AWS Lambda
Developer Guide

Using AWS Lambda with Amazon Kinesis

You can use an AWS Lambda function to process records in an Amazon Kinesis data stream. With Kinesis, you can collect data from many sources and process them with multiple consumers. Lambda supports standard data stream iterators and HTTP/2 stream consumers.

Lambda reads records from the data stream and invokes your function synchronously with an event that contains stream records. Lambda reads records in batches and invokes your function to process records from the batch.

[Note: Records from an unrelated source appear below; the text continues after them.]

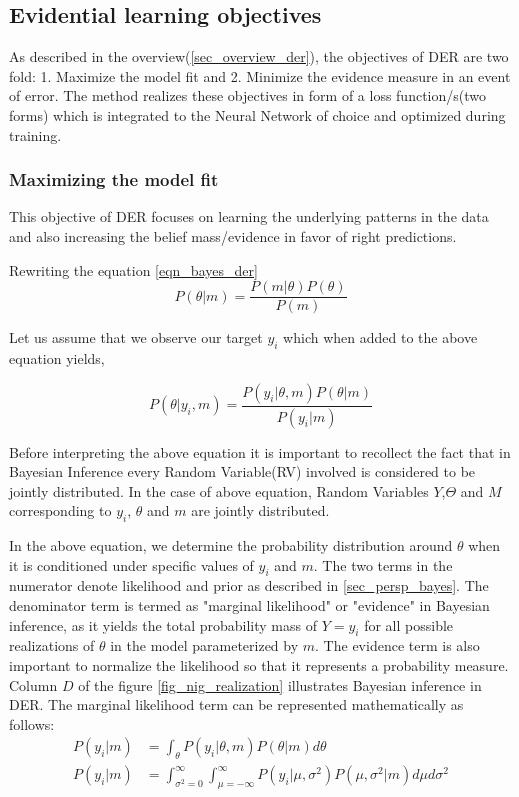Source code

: 	\subsection{Evidential learning objectives}\label{sec_evi_learning_objectives}
	As described in the overview(\ref{sec_overview_der}), the objectives of DER are two fold: 1. Maximize the model fit and 2. Minimize the evidence measure in an event of error. The method realizes these objectives in form of a loss function/s(two forms) which is integrated to the Neural Network of choice and optimized during training. 
	
	\subsubsection{Maximizing the model fit}
	This objective of DER focuses on learning the underlying patterns in the data and also increasing the belief mass/evidence in favor of right predictions.
	
	Rewriting the equation \ref{eqn_bayes_der}
	\begin{equation*}
		P(\theta|m) = \frac{P(m|\theta)P(\theta)}{P(m)}
	\end{equation*}
	
	Let us assume that we observe our target $y_i$ which when added to the above equation yields,
	
	\begin{equation}
		P(\theta|y_i,m) = \frac{P(y_i|\theta,m)P(\theta|m)}{P(y_i|m)}
	\end{equation}
	
	Before interpreting the above equation it is important to recollect the fact that in Bayesian Inference every Random Variable(RV) involved is considered to be jointly distributed. In the case of above equation, Random Variables $Y$,$\Theta$ and $M$ corresponding to $y_i$, $\theta$ and $m$ are jointly distributed.
	
	In the above equation, we determine the probability distribution around $\theta$ when it is conditioned under specific values of  $y_i$ and $m$. The two terms in the numerator denote likelihood and prior as described in \ref{sec_persp_bayes}. The denominator term is termed as "marginal likelihood" or "evidence" in Bayesian inference, as it yields the total probability mass  of $Y=y_i$ for all possible realizations of $\theta$ in the model parameterized by $m$. The evidence term is also important to normalize the likelihood so that it represents a probability measure. Column $D$ of the figure \ref{fig_nig_realization} illustrates Bayesian inference in DER.
	The marginal likelihood term can be represented mathematically as follows:
	\begin{align}
		P(y_i|m) &= \int_{\theta}P(y_i|\theta,m)P(\theta|m)d\theta	\\
		P(y_i|m) &=\int_{\sigma^2=0}^{\infty}\int_{\mu=-\infty}^{\infty}P(y_i|\mu,\sigma^2)P(\mu,\sigma^2|m)d\mu d\sigma^2
	\end{align}
	
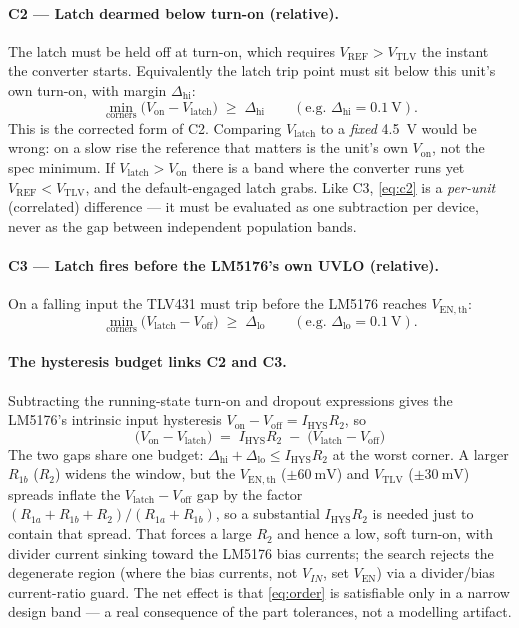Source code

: \documentclass[11pt]{article}
\newcommand{\Ven}{V_{\mathrm{EN}}}
\newcommand{\Vref}{V_{\mathrm{REF}}}
\newcommand{\Vtlv}{V_{\mathrm{TLV}}}
\newcommand{\Vth}{V_{\mathrm{EN,th}}}
\newcommand{\Ihys}{I_{\mathrm{HYS}}}
\newcommand{\Rone}{R_{1a}}
\newcommand{\Rtwo}{R_{1b}}
\newcommand{\Rt}{R_{2}}
\begin{document}
\paragraph{C2 --- Latch dearmed below turn-on (relative).}
The latch must be held off at turn-on, which requires $\Vref>\Vtlv$ the instant the
converter starts. Equivalently the latch trip point must sit below this unit's own
turn-on, with margin $\Delta_{\mathrm{hi}}$:
\begin{equation}
\min_{\text{corners}}\big(V_{\mathrm{on}}-V_{\mathrm{latch}}\big)\;\ge\;\Delta_{\mathrm{hi}}
\qquad(\text{e.g.\ }\Delta_{\mathrm{hi}}=\SI{0.1}{\volt}).
\label{eq:c2}
\end{equation}
This is the corrected form of C2. Comparing $V_{\mathrm{latch}}$ to a \emph{fixed}
\SI{4.5}{\volt} would be wrong: on a slow rise the reference that matters is the unit's
own $V_{\mathrm{on}}$, not the spec minimum. If $V_{\mathrm{latch}}>V_{\mathrm{on}}$ there
is a band where the converter runs yet $\Vref<\Vtlv$, and the default-engaged latch grabs.
Like C3, \eqref{eq:c2} is a \emph{per-unit} (correlated) difference --- it must be
evaluated as one subtraction per device, never as the gap between independent population
bands.

\paragraph{C3 --- Latch fires before the LM5176's own UVLO (relative).}
On a falling input the TLV431 must trip before the LM5176 reaches $\Vth$:
\begin{equation}
\min_{\text{corners}}\big(V_{\mathrm{latch}}-V_{\mathrm{off}}\big)\;\ge\;\Delta_{\mathrm{lo}}
\qquad(\text{e.g.\ }\Delta_{\mathrm{lo}}=\SI{0.1}{\volt}).
\label{eq:c3}
\end{equation}

\paragraph{The hysteresis budget links C2 and C3.}
Subtracting the running-state turn-on and dropout expressions gives the LM5176's intrinsic
input hysteresis $V_{\mathrm{on}}-V_{\mathrm{off}}=\Ihys\Rt$, so
\begin{equation}
\boxed{\;\big(V_{\mathrm{on}}-V_{\mathrm{latch}}\big)\;=\;\Ihys\Rt\;-\;\big(V_{\mathrm{latch}}-V_{\mathrm{off}}\big)\;}
\label{eq:budget}
\end{equation}
The two gaps share one budget: $\Delta_{\mathrm{hi}}+\Delta_{\mathrm{lo}}\le\Ihys\Rt$ at the
worst corner. A larger $\Rtwo$ ($\Rt$) widens the window, but the $\Vth$ ($\pm\SI{60}{\milli\volt}$)
and $\Vtlv$ ($\pm\SI{30}{\milli\volt}$) spreads inflate the $V_{\mathrm{latch}}-V_{\mathrm{off}}$
gap by the factor $(\Rone+\Rtwo+\Rt)/(\Rone+\Rtwo)$, so a substantial $\Ihys\Rt$ is needed
just to contain that spread. That forces a large $\Rt$ and hence a low, soft turn-on, with
divider current sinking toward the LM5176 bias currents; the search rejects the degenerate
region (where the bias currents, not $V_{IN}$, set $\Ven$) via a divider/bias current-ratio
guard. The net effect is that \eqref{eq:order} is satisfiable only in a narrow design band
--- a real consequence of the part tolerances, not a modelling artifact.
\end{document}
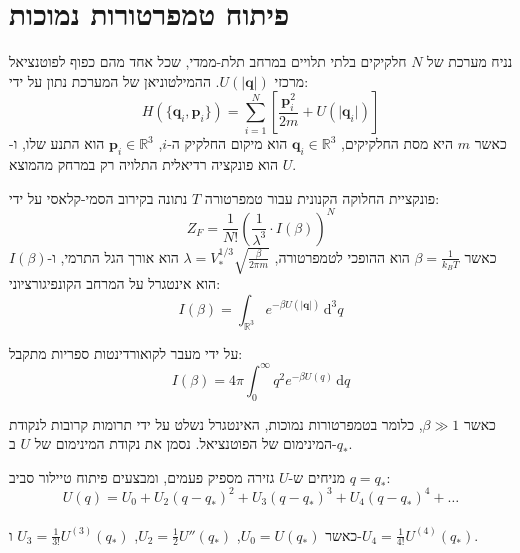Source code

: \documentclass{tstextbook}
\begin{document}
\section{פיתוח טמפרטורות נמוכות}

\begin{definition}
נניח מערכת של \(N\) חלקיקים בלתי תלויים במרחב תלת-ממדי, שכל אחד מהם כפוף לפוטנציאל מרכזי \(U(\lvert \mathbf{q} \rvert)\). ההמילטוניאן של המערכת נתון על ידי:\\
$$H(\{\mathbf{q}_i, \mathbf{p}_i\}) = \sum_{i=1}^{N} \left[ \frac{\mathbf{p}_i^2}{2m} + U(\lvert \mathbf{q}_i \rvert) \right]
$$
כאשר \(m\) היא מסת החלקיקים, \(\mathbf{q}_i \in \mathbb{R}^3\) הוא מיקום החלקיק ה-\(i\), \(\mathbf{p}_i \in \mathbb{R}^3\) הוא התנע שלו, ו-\(U\) הוא פונקציה רדיאלית התלויה רק במרחק מהמוצא.

\end{definition}
\begin{definition}
פונקציית החלוקה הקנונית עבור טמפרטורה \(T\) נתונה בקירוב הסמי-קלאסי על ידי:\\
$$Z_{F} = \frac{1}{N!} \left( \frac{1}{\lambda^3} \cdot I(\beta) \right)^N
$$
כאשר \(\beta = \frac{1}{k_B T}\) הוא ההופכי לטמפרטורה, \(\lambda = V_{*}^{1/3} \sqrt{ \frac{\beta}{2\pi m} }\) הוא אורך הגל התרמי, ו-\(I(\beta)\) הוא אינטגרל על המרחב הקונפיגורציוני:\\
$$I(\beta) = \int_{\mathbb{R}^3} e^{ -\beta U(\lvert \mathbf{q} \rvert) } \, \mathrm{d}^3 q
$$

\end{definition}
\begin{lemma}
על ידי מעבר לקואורדינטות ספריות מתקבל:\\
$$I(\beta) = 4\pi \int_0^\infty q^2 e^{ -\beta U(q) } \, \mathrm{d}q
$$

\end{lemma}
\begin{remark}
כאשר \(\beta \gg 1\), כלומר בטמפרטורות נמוכות, האינטגרל נשלט על ידי תרומות קרובות לנקודת המינימום של הפוטנציאל. נסמן את נקודת המינימום של \(U\) ב-\(q_*\).

\end{remark}
\begin{definition}
מניחים ש-\(U\) גזירה מספיק פעמים, ומבצעים פיתוח טיילור סביב \(q = q_*\):\\
$$U(q) = U_0 + U_2 (q - q_*)^2 + U_3 (q - q_*)^3 + U_4 (q - q_*)^4 + \dots
$$\\

כאשר \(U_0 = U(q_*)\), \(U_2 = \frac{1}{2} U''(q_*)\), \(U_3 = \frac{1}{3!} U^{(3)}(q_*)\) ו-\(U_4 = \frac{1}{4!} U^{(4)}(q_*)\).

\end{definition}
\end{document}
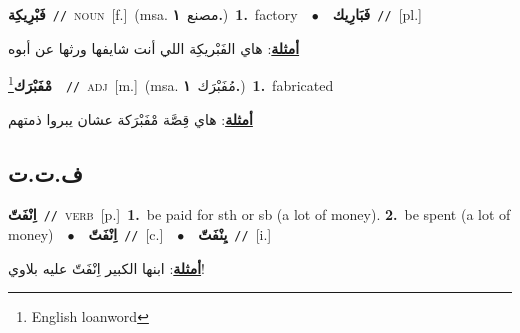 \documentclass[10pt,a4paper,twoside]{article} %
\begin{document}
\begin{multicols}{2}
{\setlength\topsep{0pt}\textbf{\foreignlanguage{arabic}{فَبْرِيكِة}}\ {\color{gray}\texttt{//}\color{black}}\ \textsc{noun}\ [f.]\ \color{gray}(msa. \foreignlanguage{arabic}{مصنع}~\foreignlanguage{arabic}{\textbf{١.}})\color{black}\ \textbf{1.}~factory\ \ $\bullet$\ \ \setlength\topsep{0pt}\textbf{\foreignlanguage{arabic}{فَبَارِيك}}\ {\color{gray}\texttt{//}\color{black}}\ [pl.]\  \begin{flushright}\color{gray}\foreignlanguage{arabic}{\textbf{\underline{\foreignlanguage{arabic}{أمثلة}}}: هاي الفَبْريكِة اللي أنت شايفها ورثها عن أبوه}\end{flushright}\color{black}} \vspace{2mm}

{\setlength\topsep{0pt}\textbf{\foreignlanguage{arabic}{مْفَبْرَك}}\footnote{English loanword}\ \ {\color{gray}\texttt{//}\color{black}}\ \textsc{adj}\ [m.]\ \color{gray}(msa. \foreignlanguage{arabic}{مُفَبْرَك}~\foreignlanguage{arabic}{\textbf{١.}})\color{black}\ \textbf{1.}~fabricated\  \begin{flushright}\color{gray}\foreignlanguage{arabic}{\textbf{\underline{\foreignlanguage{arabic}{أمثلة}}}: هاي قِصَّة مْفَبْرَكة عشان يبروا ذمتهم}\end{flushright}\color{black}} \vspace{2mm}

\vspace{-3mm}
\subsection*{\color{blue}\foreignlanguage{arabic}{ف.ت.ت}\color{blue}{}} 

{\setlength\topsep{0pt}\textbf{\foreignlanguage{arabic}{اِنْفَتّ}}\ {\color{gray}\texttt{//}\color{black}}\ \textsc{verb}\ [p.]\ \textbf{1.}~be paid for sth or sb (a lot of money).  \textbf{2.}~be spent (a lot of money)\ \ $\bullet$\ \ \setlength\topsep{0pt}\textbf{\foreignlanguage{arabic}{اِنْفَتّ}}\ {\color{gray}\texttt{//}\color{black}}\ [c.]\ \ $\bullet$\ \ \setlength\topsep{0pt}\textbf{\foreignlanguage{arabic}{يِنْفَتّ}}\ {\color{gray}\texttt{//}\color{black}}\ [i.]\  \begin{flushright}\color{gray}\foreignlanguage{arabic}{\textbf{\underline{\foreignlanguage{arabic}{أمثلة}}}: ابنها الكبير اِنْفَتّ عليه بلاوي!}\end{flushright}\color{black}} \vspace{2mm}


\end{multicols}
\end{document}
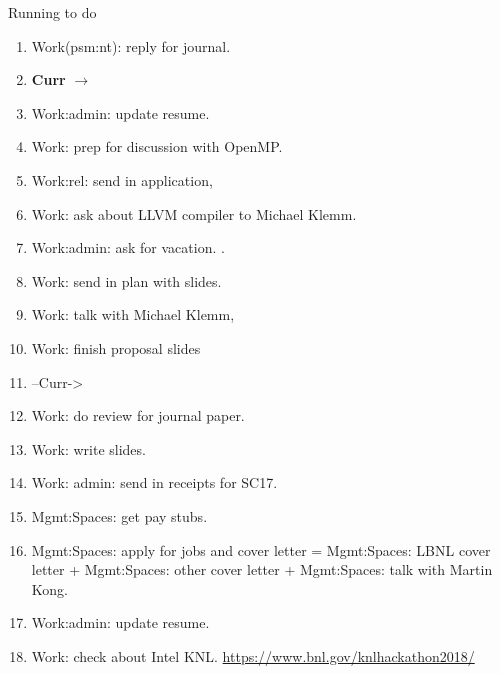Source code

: 
\begin{frame}{Running to do}
\begin{enumerate}
\item \tiny Work(psm:nt): reply for journal. 
  \tiny \item[] \tiny \textbf{Curr} $\rightarrow$ 
\item \tiny Work:admin: update resume. 
  
\item \tiny Work: prep for discussion with OpenMP. 
\item \tiny Work:rel: send in application,
\item \tiny Work: ask about LLVM compiler to Michael Klemm. 
\item \tiny Work:admin: ask for vacation.  . 
\item \tiny Work: send in plan with slides.
\item \tiny Work: talk with Michael Klemm, 

\item \tiny Work: finish proposal slides   
\item \tiny  –Curr-> 

  \tiny \item \tiny Work: do review for journal paper. 
\item \tiny Work: write slides. 



\item \tiny Work: admin: send in receipts for SC17. 
\item \tiny Mgmt:Spaces: get pay stubs. 
\item \tiny Mgmt:Spaces: apply for jobs and cover letter = Mgmt:Spaces: LBNL cover letter + Mgmt:Spaces: other cover letter + Mgmt:Spaces: talk with Martin Kong. 
\item \tiny Work:admin: update resume.
\item \tiny Work: check about Intel KNL.  \url{https://www.bnl.gov/knlhackathon2018/} 
  

\end{enumerate}
\end{frame}

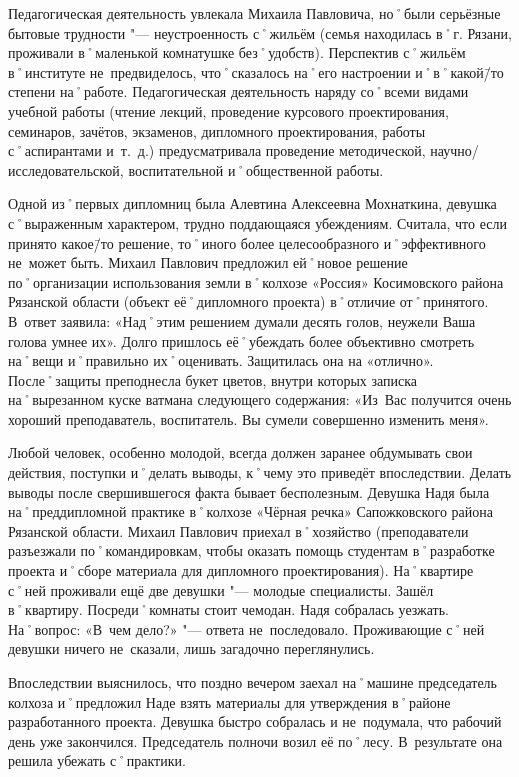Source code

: Педагогическая деятельность увлекала Михаила Павловича, но˚были серьёзные бытовые трудности "--- неустроенность с˚жильём (семья находилась в˚г. Рязани, проживали в˚маленькой комнатушке без˚удобств). Перспектив с˚жильём в˚институте не~предвиделось, что˚сказалось на˚его настроении и˚в˚какой\=/то степени на˚работе.
Педагогическая деятельность наряду со˚всеми видами учебной работы (чтение лекций, проведение курсового проектирования, семинаров, зачётов, экзаменов, дипломного проектирования, работы с˚аспирантами и~т.~д.) предусматривала проведение методической, научно\-/исследовательской, воспитательной и˚общественной работы.

Одной из˚первых дипломниц была Алевтина Алексеевна Мохнаткина, девушка с˚выраженным характером, трудно поддающаяся убеждениям. Считала, что если принято какое\=/то решение, то˚иного более целесообразного и˚эффективного не~может быть. Михаил Павлович предложил ей˚новое решение по˚организации использования земли в˚колхозе «Россия» Косимовского района Рязанской области (объект её˚дипломного проекта) в˚отличие от˚принятого. В~ответ заявила: «Над˚этим решением думали десять голов, неужели Ваша голова умнее их». Долго пришлось её˚убеждать более объективно смотреть на˚вещи и˚правильно их˚оценивать. Защитилась она на «отлично». После˚защиты преподнесла букет цветов, внутри которых записка на˚вырезанном куске ватмана следующего содержания: «Из~Вас получится очень хороший преподаватель, воспитатель. Вы сумели совершенно изменить меня».

Любой человек, особенно молодой, всегда должен заранее обдумывать свои действия, поступки и˚делать выводы, к˚чему это приведёт впоследствии. Делать выводы после свершившегося факта бывает бесполезным. Девушка Надя была на˚преддипломной практике в˚колхозе «Чёрная речка» Сапожковского района Рязанской области. Михаил Павлович приехал в˚хозяйство (преподаватели разъезжали по˚командировкам, чтобы оказать помощь студентам в˚разработке проекта и˚сборе материала для дипломного проектирования). На˚квартире с˚ней проживали ещё две девушки "--- молодые специалисты. Зашёл в˚квартиру. Посреди˚комнаты стоит чемодан. Надя собралась уезжать. На˚вопрос: «В~чем дело?» "--- ответа не~последовало. Проживающие с˚ней девушки ничего не~сказали, лишь загадочно переглянулись. 

Впоследствии выяснилось, что поздно вечером заехал на˚машине председатель колхоза и˚предложил Наде взять материалы для утверждения в˚районе разработанного проекта. Девушка быстро собралась и не~подумала, что рабочий день уже закончился. Председатель полночи возил её по˚лесу. В~результате она решила убежать с˚практики. 

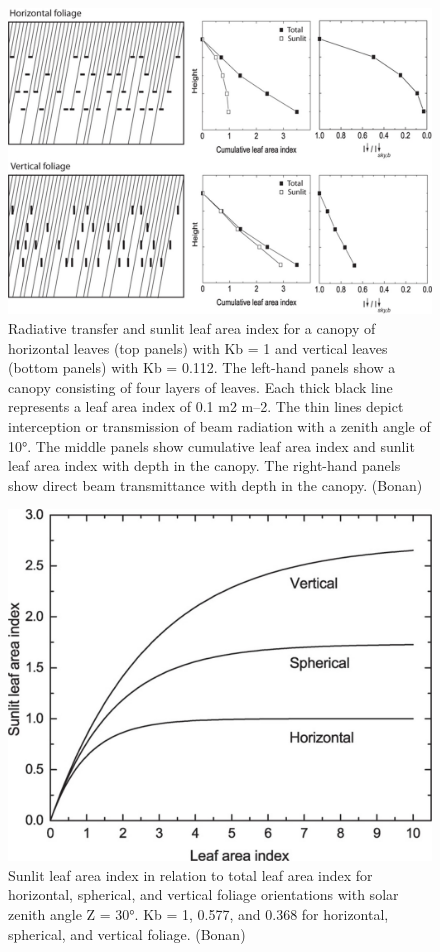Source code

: \documentclass[12pt,oneside]{book}
\begin{document}
\begin{figure}

{\centering \includegraphics[width=0.8\linewidth]{figures/chap3/f313_sun_shade} 

}

\caption{Radiative transfer and sunlit leaf area index for a canopy of horizontal leaves (top panels) with Kb = 1 and vertical leaves (bottom panels) with Kb = 0.112. The left-hand panels show a canopy consisting of four layers of leaves. Each thick black line represents a leaf area index of 0.1 m2 m–2. The thin lines depict interception or transmission of beam radiation with a zenith angle of 10°. The middle panels show cumulative leaf area index and sunlit leaf area index with depth in the canopy. The right-hand panels show direct beam transmittance with depth in the canopy. (Bonan)}\label{fig:f313}
\end{figure}

\begin{figure}

{\centering \includegraphics[width=0.8\linewidth]{figures/chap3/f314_sunlit} 

}

\caption{Sunlit leaf area index in relation to total leaf area index for horizontal, spherical, and vertical foliage orientations with solar zenith angle Ζ = 30°. Kb = 1, 0.577, and 0.368 for horizontal, spherical, and vertical foliage. (Bonan)}\label{fig:f314}
\end{figure}
\end{document}
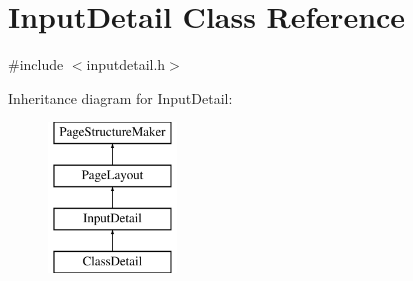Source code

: \hypertarget{classInputDetail}{\section{Input\-Detail Class Reference}
\label{classInputDetail}
}


{\ttfamily \#include $<$inputdetail.\-h$>$}

Inheritance diagram for Input\-Detail\-:\begin{figure}[H]
\begin{center}
\leavevmode
\includegraphics[height=4.000000cm]{classInputDetail}
\end{center}
\end{figure}
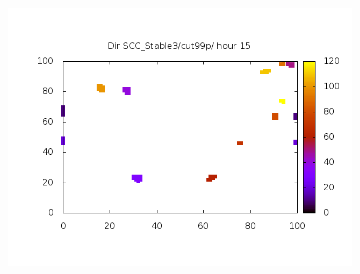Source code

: \documentclass[10pt,a4paper]{article}
\begin{document}
\begin{figure}
\begin{subfigure}[b]{1\textwidth}
\includegraphics[scale=.4]{./img/SCC_Stable3/cut99p/15.png}
\end{subfigure}


\end{figure}
\end{document}
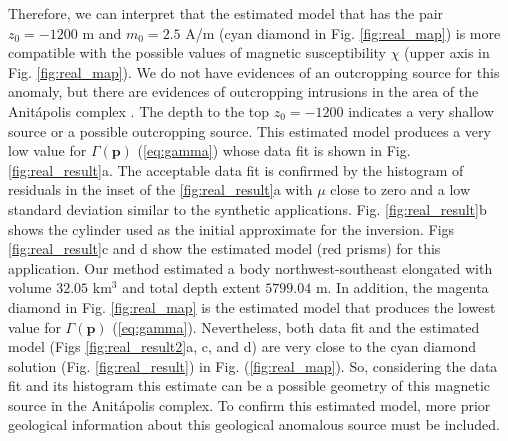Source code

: Therefore, we can interpret that the estimated model that has the pair $z_0 = -1200$ m and $m_0 = 2.5$ A/m (cyan diamond in Fig. \ref{fig:real_map}) is more compatible with the possible values of magnetic susceptibility $ \chi $ (upper axis in Fig. \ref{fig:real_map}). We do not have evidences of an outcropping source for this anomaly, but there are evidences of outcropping intrusions in the area of the Anitápolis complex \cite[]{gibson-1999}. The depth to the top $z_0 = -1200$ indicates a very shallow source or a possible outcropping source. This estimated model produces a very low value for $ \Gamma(\mathbf{p}) $ (\ref{eq:gamma}) whose data fit is shown in Fig. \ref{fig:real_result}a. The acceptable data fit is confirmed by the histogram of residuals in the inset of the \ref{fig:real_result}a with $ \mu $ close to zero and a low standard deviation similar to the synthetic applications. Fig. \ref{fig:real_result}b shows the cylinder used as the initial approximate for the inversion. Figs \ref{fig:real_result}c and d show the estimated model (red prisms) for this application. Our method estimated a body northwest-southeast elongated with volume $ 32.05 $ km$ ^3 $ and total depth extent $ 5799.04 $ m. In addition, the magenta diamond in Fig. \ref{fig:real_map} is the estimated model that produces the lowest value for $ \Gamma(\mathbf{p}) $ (\ref{eq:gamma}). Nevertheless, both data fit and the estimated model (Figs \ref{fig:real_result2}a, c, and d) are very close to the cyan diamond solution (Fig. \ref{fig:real_result}) in Fig. (\ref{fig:real_map}). So, considering the data fit and its histogram this estimate can be a possible geometry of this magnetic source in the Anitápolis complex. To confirm this estimated model, more prior geological information about this geological anomalous source must be included.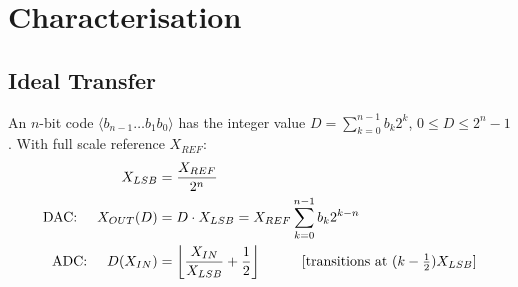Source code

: \section{Characterisation}\label{sec:dc_char}

\subsection{Ideal Transfer}
An \(n\)-bit code \(\langle b_{n-1} \ldots b_1 b_0 \rangle\) has the integer value
\(D = \sum_{k=0}^{n-1} b_k 2^k\), \(0 \leq D \leq 2^n - 1\). With full scale
reference \(X_{REF}\):
\begin{align*}
  X_{LSB} &= \frac{X_{REF}}{2^n} \\
  \text{DAC:} \hspace{0.5cm} X_{OUT}(D) &= D \cdot X_{LSB} = X_{REF} \sum_{k=0}^{n-1} b_k 2^{k-n} \\
  \text{ADC:} \hspace{0.5cm} D(X_{IN}) &= \left\lfloor \frac{X_{IN}}{X_{LSB}} + \frac{1}{2} \right\rfloor \hspace{1cm} [\text{transitions at } (k - \tfrac{1}{2}) X_{LSB}]
\end{align*}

Example Kinesis Record Event

{ "Records": [ { "kinesis": { "kinesisSchemaVersion": "1.0", "partitionKey": "1", "sequenceNumber": "49590338271490256608559692538361571095921575989136588898", "data": "SGVsbG8sIHRoaXMgaXMgYSB0ZXN0Lg==", "approximateArrivalTimestamp": 1545084650.987 }, "eventSource": "aws:kinesis", "eventVersion": "1.0", "eventID": "shardId-000000000006:49590338271490256608559692538361571095921575989136588898", "eventName": "aws:kinesis:record", "invokeIdentityArn": "arn:aws:iam::123456789012:role/lambda-role", "awsRegion": "us-east-2", "eventSourceARN": "arn:aws:kinesis:us-east-2:123456789012:stream/lambda-stream" }, { "kinesis": { "kinesisSchemaVersion": "1.0", "partitionKey": "1", "sequenceNumber": "49590338271490256608559692540925702759324208523137515618", "data": "VGhpcyBpcyBvbmx5IGEgdGVzdC4=", "approximateArrivalTimestamp": 1545084711.166 }, "eventSource": "aws:kinesis", "eventVersion": "1.0", "eventID": "shardId-000000000006:49590338271490256608559692540925702759324208523137515618", "eventName": "aws:kinesis:record", "invokeIdentityArn": "arn:aws:iam::123456789012:role/lambda-role", "awsRegion": "us-east-2", "eventSourceARN": "arn:aws:kinesis:us-east-2:123456789012:stream/lambda-stream" } ] }

If you have multiple applications that are reading records from the same stream, you can use Kinesis stream consumers instead of standard iterators. Consumers have dedicated read throughput so they don't have to compete with other consumers of the same data. With consumers, Kinesis pushes records to Lambda over an HTTP/2 connection, which can also reduce latency between adding a record and function invocation.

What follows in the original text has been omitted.